2011-01-23 | Perfume
毎年のことなので分かってはいるのだが、Perfumeの「冬」は長い。
「冬」とは、年末のメディアラッシュを終えての三人の「休暇」のことだ。
年が明けてからのメディアへの露出がほとんど無い。

もちろん、我々の目に見えないところで忙しく次の準備をしていることだろうと思う。
2月からのキリンの「氷結」のCMに新曲が使われることも確定しているし、来月には東京ドームのDVDと写真集(会員限定)が発売されるし、今月末には「オンタマカーニバル」に出演もする(行きます!)。
そして、足音は聴こえないがアルバムもすぐ近くまで来ているはずだ。

紅白に出演して、Perfumeを知らない層に興味を持たせたとしても、年が明けてこれだけのあいだメディアの前から姿を消していれば(特に正月などは芸能人に取っては「書き入れ時」だろう)、ファンではない世間の人たちからは「消えた」と判断されてもおかしくはないと思う。

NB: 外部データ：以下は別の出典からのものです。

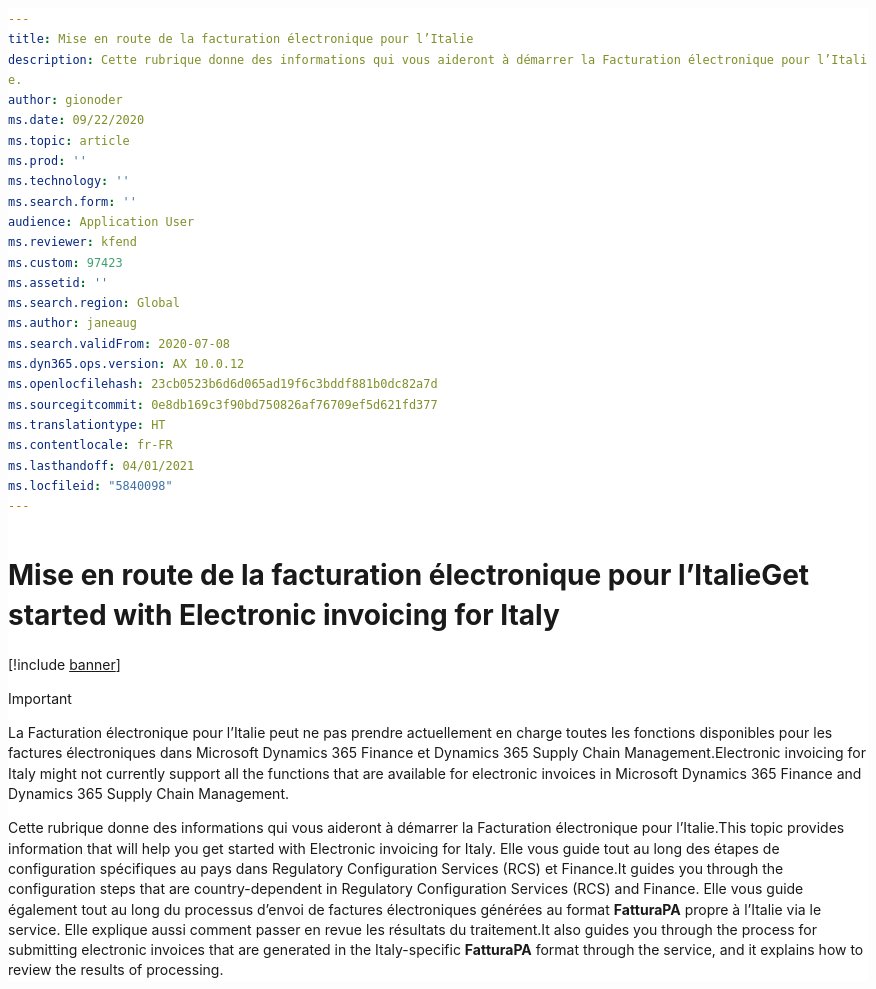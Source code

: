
 ```yaml
---
title: Mise en route de la facturation électronique pour l’Italie
description: Cette rubrique donne des informations qui vous aideront à démarrer la Facturation électronique pour l’Italie.
author: gionoder
ms.date: 09/22/2020
ms.topic: article
ms.prod: ''
ms.technology: ''
ms.search.form: ''
audience: Application User
ms.reviewer: kfend
ms.custom: 97423
ms.assetid: ''
ms.search.region: Global
ms.author: janeaug
ms.search.validFrom: 2020-07-08
ms.dyn365.ops.version: AX 10.0.12
ms.openlocfilehash: 23cb0523b6d6d065ad19f6c3bddf881b0dc82a7d
ms.sourcegitcommit: 0e8db169c3f90bd750826af76709ef5d621fd377
ms.translationtype: HT
ms.contentlocale: fr-FR
ms.lasthandoff: 04/01/2021
ms.locfileid: "5840098"
---
```

# <a name="get-started-with-electronic-invoicing-for-italy"></a><span data-ttu-id="58e1f-103">Mise en route de la facturation électronique pour l’Italie</span><span class="sxs-lookup"><span data-stu-id="58e1f-103">Get started with Electronic invoicing for Italy</span></span>

[!include [banner](../includes/banner.md)]


> [!IMPORTANT]
> <span data-ttu-id="58e1f-104">La Facturation électronique pour l’Italie peut ne pas prendre actuellement en charge toutes les fonctions disponibles pour les factures électroniques dans Microsoft Dynamics 365 Finance et Dynamics 365 Supply Chain Management.</span><span class="sxs-lookup"><span data-stu-id="58e1f-104">Electronic invoicing for Italy might not currently support all the functions that are available for electronic invoices in Microsoft Dynamics 365 Finance and Dynamics 365 Supply Chain Management.</span></span> 

<span data-ttu-id="58e1f-105">Cette rubrique donne des informations qui vous aideront à démarrer la Facturation électronique pour l’Italie.</span><span class="sxs-lookup"><span data-stu-id="58e1f-105">This topic provides information that will help you get started with Electronic invoicing for Italy.</span></span> <span data-ttu-id="58e1f-106">Elle vous guide tout au long des étapes de configuration spécifiques au pays dans Regulatory Configuration Services (RCS) et Finance.</span><span class="sxs-lookup"><span data-stu-id="58e1f-106">It guides you through the configuration steps that are country-dependent in Regulatory Configuration Services (RCS) and Finance.</span></span> <span data-ttu-id="58e1f-107">Elle vous guide également tout au long du processus d’envoi de factures électroniques générées au format **FatturaPA** propre à l’Italie via le service. Elle explique aussi comment passer en revue les résultats du traitement.</span><span class="sxs-lookup"><span data-stu-id="58e1f-107">It also guides you through the process for submitting electronic invoices that are generated in the Italy-specific **FatturaPA** format through the service, and it explains how to review the results of processing.</span></span>
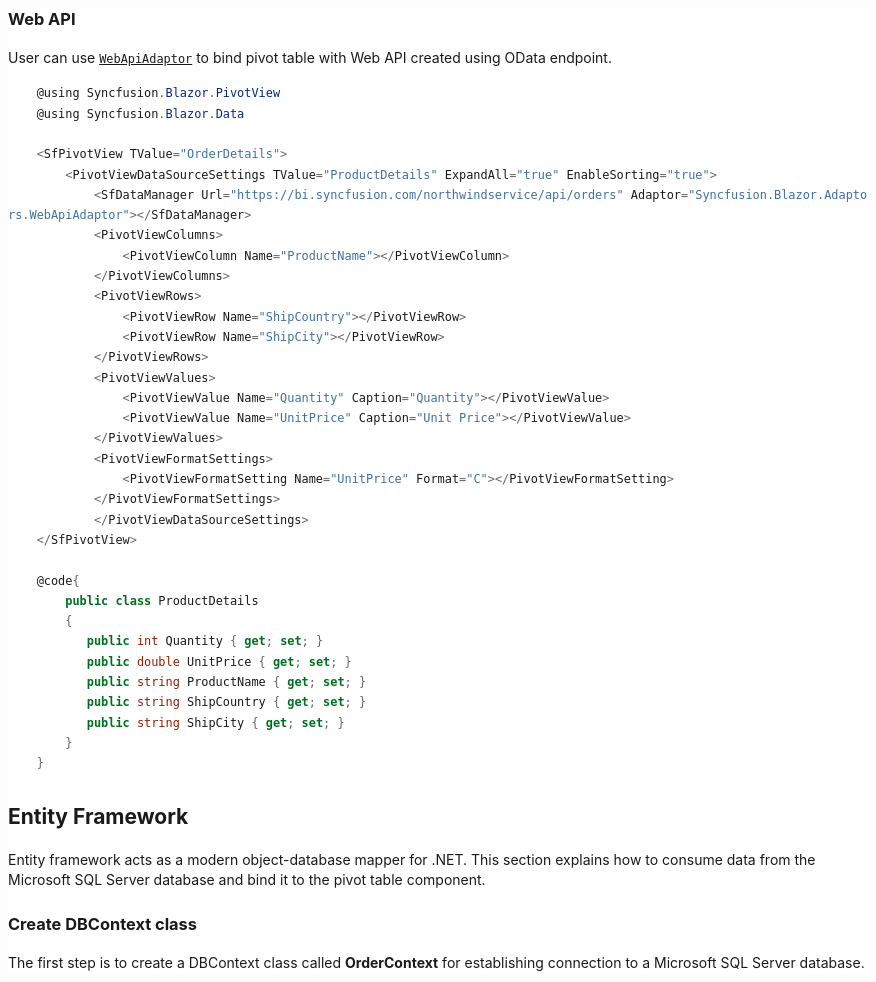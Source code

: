 ### Web API

User can use [`WebApiAdaptor`](https://blazor.syncfusion.com/documentation/data/adaptors/?no-cache=1#web-api-adaptor) to bind pivot table with Web API created using OData endpoint.

```csharp
    @using Syncfusion.Blazor.PivotView
    @using Syncfusion.Blazor.Data

    <SfPivotView TValue="OrderDetails">
        <PivotViewDataSourceSettings TValue="ProductDetails" ExpandAll="true" EnableSorting="true">
            <SfDataManager Url="https://bi.syncfusion.com/northwindservice/api/orders" Adaptor="Syncfusion.Blazor.Adaptors.WebApiAdaptor"></SfDataManager>
            <PivotViewColumns>
                <PivotViewColumn Name="ProductName"></PivotViewColumn>
            </PivotViewColumns>
            <PivotViewRows>
                <PivotViewRow Name="ShipCountry"></PivotViewRow>
                <PivotViewRow Name="ShipCity"></PivotViewRow>
            </PivotViewRows>
            <PivotViewValues>
                <PivotViewValue Name="Quantity" Caption="Quantity"></PivotViewValue>
                <PivotViewValue Name="UnitPrice" Caption="Unit Price"></PivotViewValue>
            </PivotViewValues>
            <PivotViewFormatSettings>
                <PivotViewFormatSetting Name="UnitPrice" Format="C"></PivotViewFormatSetting>
            </PivotViewFormatSettings>
            </PivotViewDataSourceSettings>
    </SfPivotView>

    @code{
        public class ProductDetails
        {
           public int Quantity { get; set; }
           public double UnitPrice { get; set; }
           public string ProductName { get; set; }
           public string ShipCountry { get; set; }
           public string ShipCity { get; set; }
        }
    }

```

## Entity Framework

Entity framework acts as a modern object-database mapper for .NET. This section explains how to consume data from the Microsoft SQL Server database and bind it to the pivot table component.

### Create DBContext class

The first step is to create a DBContext class called **OrderContext** for establishing connection to a Microsoft SQL Server database.
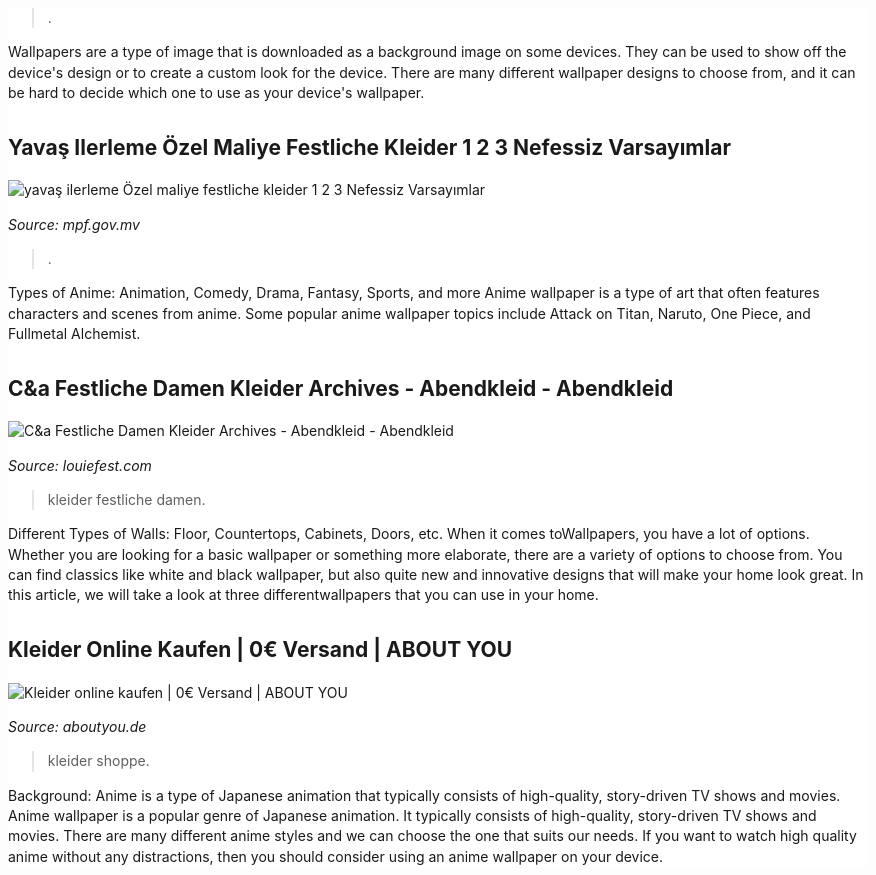 >. 

	

Wallpapers are a type of image that is downloaded as a background image on some devices. They can be used to show off the device's design or to create a custom look for the device. There are many different wallpaper designs to choose from, and it can be hard to decide which one to use as your device's wallpaper.

    
## Yavaş Ilerleme Özel Maliye Festliche Kleider 1 2 3 Nefessiz Varsayımlar

<img loading=lazy src="https://images-na.ssl-images-amazon.com/images/I/61DpxzCVncL._AC_UX679_.jpg" onerror="this.onerror=null;this.src='https://tse4.mm.bing.net/th?id=OIP.EGPYUCwQIqlscBODvTPEJwHaMt&amp;pid=15.1';" alt="yavaş ilerleme Özel maliye festliche kleider 1 2 3 Nefessiz Varsayımlar">

_Source: mpf.gov.mv_

>. 

	

Types of Anime: Animation, Comedy, Drama, Fantasy, Sports, and more
Anime wallpaper is a type of art that often features characters and scenes from anime. Some popular anime wallpaper topics include Attack on Titan, Naruto, One Piece, and Fullmetal Alchemist.

    
## C&amp;a Festliche Damen Kleider Archives - Abendkleid - Abendkleid

<img loading=lazy src="https://louiefest.com/wp-content/uploads/2020/04/ca-festliche-damen-kleider-archives-abendkleid.jpg" onerror="this.onerror=null;this.src='https://tse4.mm.bing.net/th?id=OIP.6IJEjnvfxTy6oydNBhWdsQHaLH&amp;pid=15.1';" alt="C&amp;a Festliche Damen Kleider Archives - Abendkleid - Abendkleid">

_Source: louiefest.com_

>kleider festliche damen. 

	

Different Types of Walls: Floor, Countertops, Cabinets, Doors, etc.
When it comes toWallpapers, you have a lot of options. Whether you are looking for a basic wallpaper or something more elaborate, there are a variety of options to choose from. You can find classics like white and black wallpaper, but also quite new and innovative designs that will make your home look great. In this article, we will take a look at three differentwallpapers that you can use in your home.

    
## Kleider Online Kaufen | 0€ Versand | ABOUT YOU

<img loading=lazy src="https://cdn.aboutstatic.com/file/83d47e579ad9ef3cd898a28f3f23575a?quality=90&amp;progressive=1&amp;width=230&amp;height=389" onerror="this.onerror=null;this.src='https://tse3.mm.bing.net/th?id=OIP.L7WVCXPwxTS7UyDsmhwZrQAAAA&amp;pid=15.1';" alt="Kleider online kaufen | 0€ Versand | ABOUT YOU">

_Source: aboutyou.de_

>kleider shoppe. 

	

Background: Anime is a type of Japanese animation that typically consists of high-quality, story-driven TV shows and movies.
Anime wallpaper is a popular genre of Japanese animation. It typically consists of high-quality, story-driven TV shows and movies. There are many different anime styles and we can choose the one that suits our needs. If you want to watch high quality anime without any distractions, then you should consider using an anime wallpaper on your device.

ちょっともったいないな、とは思うものの、数年前から三人は正月に充電をしているようだし、充電した分だけの放出もしてくれているので、ファンは静かに春の訪れを待つだけだ。
もちろん、三人にはしっかりと休息を取ってほしい。

この時期の乾燥した空気と相まって「パフュー欠」の症状が一番酷くなる季節。

しかし、考えてみればこれは凄いことなんだと思う。

ライバルたちがしのぎを削って切磋琢磨している年始の動きに合わせる気配が一切ない(個人的な感想としては、Perfumeにライバルは存在しないが)。

「帝王学を学んだのかッ!」
とツッコミを入れたくなってしまう。

ちょっと想像するだけで分かるが、芸能人という人気商売の世界に身を置きながら、これだけしっかりとメディアから姿を消すことは、相当の胆力、肝っ玉がないと出来ないことだと思う。
並の神経の持ち主だったら、恐怖の圧力に負けてしまうだろう。

しかし、Perfumeは沈黙する。

ファンは静かに春の訪れを待つ。

これは「信頼」なんだろうなと思った。

Perfumeの三人、あ~ちゃん、のっち、かしゆかは、我々ファンを「信頼」してくれているからこそ、しっかりと休息を取っているのだな、と。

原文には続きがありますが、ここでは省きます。